Rynek
15.04.2019
15.04.2019
Czy rynkiem można nazwać duży plac przeznaczony do handlu różnymi towarami, na straganach i w drobnych sklepach, na nim się znajdujących?Zwykle na taki plac mówi się bazar (co ciekawe, w Kielcach nazwa ta ma liczbę mnogą – tam zakupy robi się na bazarach) lub targ. Niektórzy nazywają go rynkiem, co też jest uprawnione (jest to przecież najstarsza nazwa placu pełniącego m.in. funkcje handlowe).

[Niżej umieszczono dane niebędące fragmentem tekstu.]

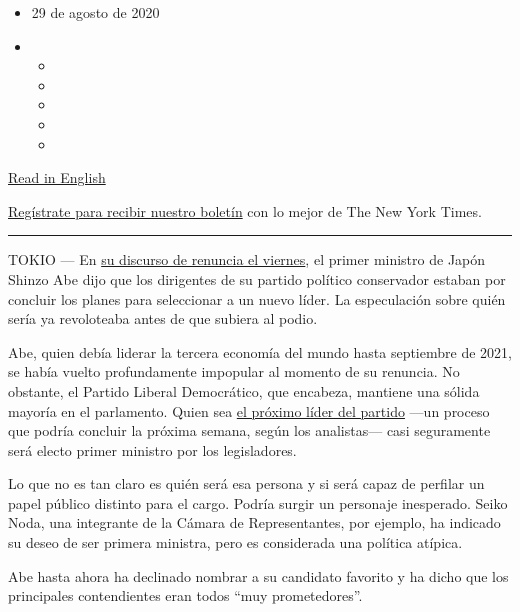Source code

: \begin{itemize}
\item
  29 de agosto de 2020
\item
  \begin{itemize}
  \item
  \item
  \item
  \item
  \item
  \end{itemize}
\end{itemize}

\href{https://www.nytimes3xbfgragh.onion/2020/08/29/world/asia/japan-abe-successor.html}{Read
in English}

\href{https://www.nytimes3xbfgragh.onion/newsletters/el-times}{Regístrate
para recibir nuestro boletín} con lo mejor de The New York Times.

\begin{center}\rule{0.5\linewidth}{\linethickness}\end{center}

TOKIO --- En
\href{https://www.nytimes3xbfgragh.onion/2020/08/28/world/asia/shinzo-abe-resign-japan.html}{su
discurso de renuncia el viernes}, el primer ministro de Japón Shinzo Abe
dijo que los dirigentes de su partido político conservador estaban por
concluir los planes para seleccionar a un nuevo líder. La especulación
sobre quién sería ya revoloteaba antes de que subiera al podio.

Abe, quien debía liderar la tercera economía del mundo hasta septiembre
de 2021, se había vuelto profundamente impopular al momento de su
renuncia. No obstante, el Partido Liberal Democrático, que encabeza,
mantiene una sólida mayoría en el parlamento. Quien sea
\href{https://www.nytimes3xbfgragh.onion/2020/08/28/world/asia/japan-shinzo-abe-replacement.html}{el
próximo líder del partido} ---un proceso que podría concluir la próxima
semana, según los analistas--- casi seguramente será electo primer
ministro por los legisladores.

Lo que no es tan claro es quién será esa persona y si será capaz de
perfilar un papel público distinto para el cargo. Podría surgir un
personaje inesperado. Seiko Noda, una integrante de la Cámara de
Representantes, por ejemplo, ha indicado su deseo de ser primera
ministra, pero es considerada una política atípica.

Abe hasta ahora ha declinado nombrar a su candidato favorito y ha dicho
que los principales contendientes eran todos ``muy prometedores''.

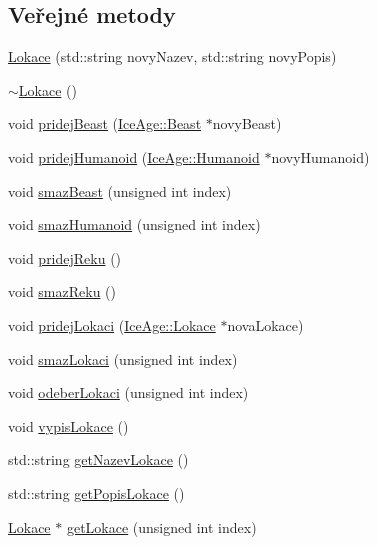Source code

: \subsection*{Veřejné metody}
\begin{DoxyCompactItemize}
\item 
\hyperlink{classIceAge_1_1Lokace_ac8c6fe0d55e08b16e7f220b4aa969bf9}{Lokace} (std\+::string novy\+Nazev, std\+::string novy\+Popis)
\item 
\hyperlink{classIceAge_1_1Lokace_ad4160c5054d271837582fe4030c40989}{$\sim$\+Lokace} ()
\item 
void \hyperlink{classIceAge_1_1Lokace_ae77a73c9d4ca11a4ccbd056e80e68318}{pridej\+Beast} (\hyperlink{classIceAge_1_1Beast}{Ice\+Age\+::\+Beast} $\ast$novy\+Beast)
\item 
void \hyperlink{classIceAge_1_1Lokace_ab8da7a4fa629d827d0b633c67d65da4e}{pridej\+Humanoid} (\hyperlink{classIceAge_1_1Humanoid}{Ice\+Age\+::\+Humanoid} $\ast$novy\+Humanoid)
\item 
void \hyperlink{classIceAge_1_1Lokace_a7de7eb0ffccd14cc461788a987545ba8}{smaz\+Beast} (unsigned int index)
\item 
void \hyperlink{classIceAge_1_1Lokace_ab81171b69a39d471ad316afac9035309}{smaz\+Humanoid} (unsigned int index)
\item 
void \hyperlink{classIceAge_1_1Lokace_a5b8cba97ec44efafc0b105a3b487284c}{pridej\+Reku} ()
\item 
void \hyperlink{classIceAge_1_1Lokace_aa7917baa3393a5d5ed806a5f23143fa7}{smaz\+Reku} ()
\item 
void \hyperlink{classIceAge_1_1Lokace_a0d506324f571f77f0daf14de00c548b6}{pridej\+Lokaci} (\hyperlink{classIceAge_1_1Lokace}{Ice\+Age\+::\+Lokace} $\ast$nova\+Lokace)
\item 
void \hyperlink{classIceAge_1_1Lokace_ad854c0c977792922f8ede422229658f9}{smaz\+Lokaci} (unsigned int index)
\item 
void \hyperlink{classIceAge_1_1Lokace_a1f5564ad6a602f649e9b86e0e6c77815}{odeber\+Lokaci} (unsigned int index)
\item 
void \hyperlink{classIceAge_1_1Lokace_af4a779823955954dd2c68331a57193c9}{vypis\+Lokace} ()
\item 
std\+::string \hyperlink{classIceAge_1_1Lokace_aa7add7f42af4af1a13ca246f8d5081c6}{get\+Nazev\+Lokace} ()
\item 
std\+::string \hyperlink{classIceAge_1_1Lokace_adf9674c5770d15fb41bd54207169e464}{get\+Popis\+Lokace} ()
\item 
\hyperlink{classIceAge_1_1Lokace}{Lokace} $\ast$ \hyperlink{classIceAge_1_1Lokace_aff2c363fd3d4b7727aff3a5c80980710}{get\+Lokace} (unsigned int index)

\end{DoxyCompactItemize}
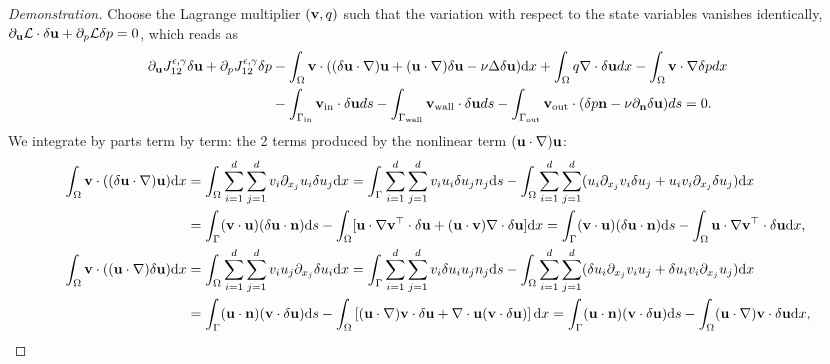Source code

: \documentclass[oneside,11pt]{book}
\numberwithin{equation}{section}
\begin{document}
\begin{proof}[Demonstration]
    Choose the Lagrange multiplier $({\bf v},q)$ such that the variation with respect to the state variables vanishes identically, $\partial_{\bf u}\mathcal{L}\cdot\delta{\bf u} + \partial_p\mathcal{L}\delta p = 0$, which reads as
    \begin{align}
        \partial_{\bf u}J_{12}^{\epsilon,\gamma}\delta{\bf u} + \partial_pJ_{12}^{\epsilon,\gamma}\delta p &- \int_\Omega {\bf v}\cdot((\delta{\bf u}\cdot\nabla){\bf u} + ({\bf u}\cdot\nabla)\delta{\bf u} - \nu\Delta\delta{\bf u}){\rm d}x + \int_\Omega q\nabla\cdot\delta{\bf u}dx - \int_\Omega {\bf v}\cdot\nabla\delta pdx \nonumber\\
        &- \int_{\Gamma_{\rm in}} {\bf v}_{\rm in}\cdot\delta{\bf u}ds - \int_{\Gamma_{\rm wall}} {\bf v}_{\rm wall}\cdot\delta{\bf u}ds - \int_{\Gamma_{\rm out}} {\bf v}_{\rm out}\cdot(\delta p{\bf n} - \nu\partial_{\bf n}\delta{\bf u})ds = 0.\label{1.4.2}
    \end{align}
    We integrate by parts term by term: the 2 terms produced by the nonlinear term $({\bf u}\cdot\nabla){\bf u}$:
    \begin{align}
        \int_\Omega {\bf v}\cdot((\delta{\bf u}\cdot\nabla){\bf u}){\rm d}x &= \int_\Omega \sum_{i=1}^d\sum_{j=1}^d v_i\partial_{x_j}u_i\delta u_j{\rm d}x = \int_\Gamma \sum_{i=1}^d\sum_{j=1}^d v_iu_i\delta u_jn_j{\rm d}s - \int_\Omega \sum_{i=1}^d\sum_{j=1}^d (u_i\partial_{x_j}v_i\delta u_j + u_iv_i\partial_{x_j}\delta u_j){\rm d}x\\
        &= \int_\Gamma ({\bf v}\cdot{\bf u})(\delta{\bf u}\cdot{\bf n}){\rm d}s - \int_\Omega [{\bf u}\cdot\nabla{\bf v}^\top\cdot\delta{\bf u} + ({\bf u}\cdot{\bf v})\nabla\cdot\delta{\bf u}]{\rm d}x = \int_\Gamma ({\bf v}\cdot{\bf u})(\delta{\bf u}\cdot{\bf n}){\rm d}s - \int_\Omega {\bf u}\cdot\nabla{\bf v}^\top\cdot\delta{\bf u}{\rm d}x,\\
        \int_\Omega {\bf v}\cdot(({\bf u}\cdot\nabla)\delta{\bf u}){\rm d}x &= \int_\Omega \sum_{i=1}^d\sum_{j=1}^d v_iu_j\partial_{x_j}\delta u_i{\rm d}x = \int_\Gamma \sum_{i=1}^d\sum_{j=1}^d v_i\delta u_iu_jn_j{\rm d}s - \int_\Omega \sum_{i=1}^d\sum_{j=1}^d (\delta u_i\partial_{x_j}v_iu_j + \delta u_iv_i\partial_{x_j}u_j){\rm d}x\\
        &= \int_\Gamma ({\bf u}\cdot{\bf n})({\bf v}\cdot\delta{\bf u}){\rm d}s - \int_\Omega \left[({\bf u}\cdot\nabla){\bf v}\cdot\delta{\bf u} + \nabla\cdot{\bf u}({\bf v}\cdot\delta{\bf u})\right]{\rm d}x = \int_\Gamma ({\bf u}\cdot{\bf n})({\bf v}\cdot\delta{\bf u}){\rm d}s - \int_\Omega ({\bf u}\cdot\nabla){\bf v}\cdot\delta{\bf u}{\rm d}x,

\end{align}
\end{proof}
\end{document}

Katarzyna Kłosińska, Uniwersytet Warszawski
-
15.04.2019Czy rzeczywiście „zwykle” mówi się bazar? Tak jest pewnie w Warszawie. Dla mnie słowo bazar brzmi nieco egzotycznie, a „zwykłym” słowem jest właśnie rynek. Chyba zależy to od regionu. W moim mieście nie ma rynku w znaczeniu historycznym, są za to liczne targi: Długi Targ, Targ Węglowy, Targ Drzewny, Targ Rakowy, Targ Sienny, Targ Rybny…, dlatego targ jest pojęciem historycznym. Plac przeznaczony do bieżącego handlu nazywa się oficjalnie targowiskiem, a potocznie rynkiem. Na moim osiedlu jest on niewielki, zwany jest więc ryneczkiem.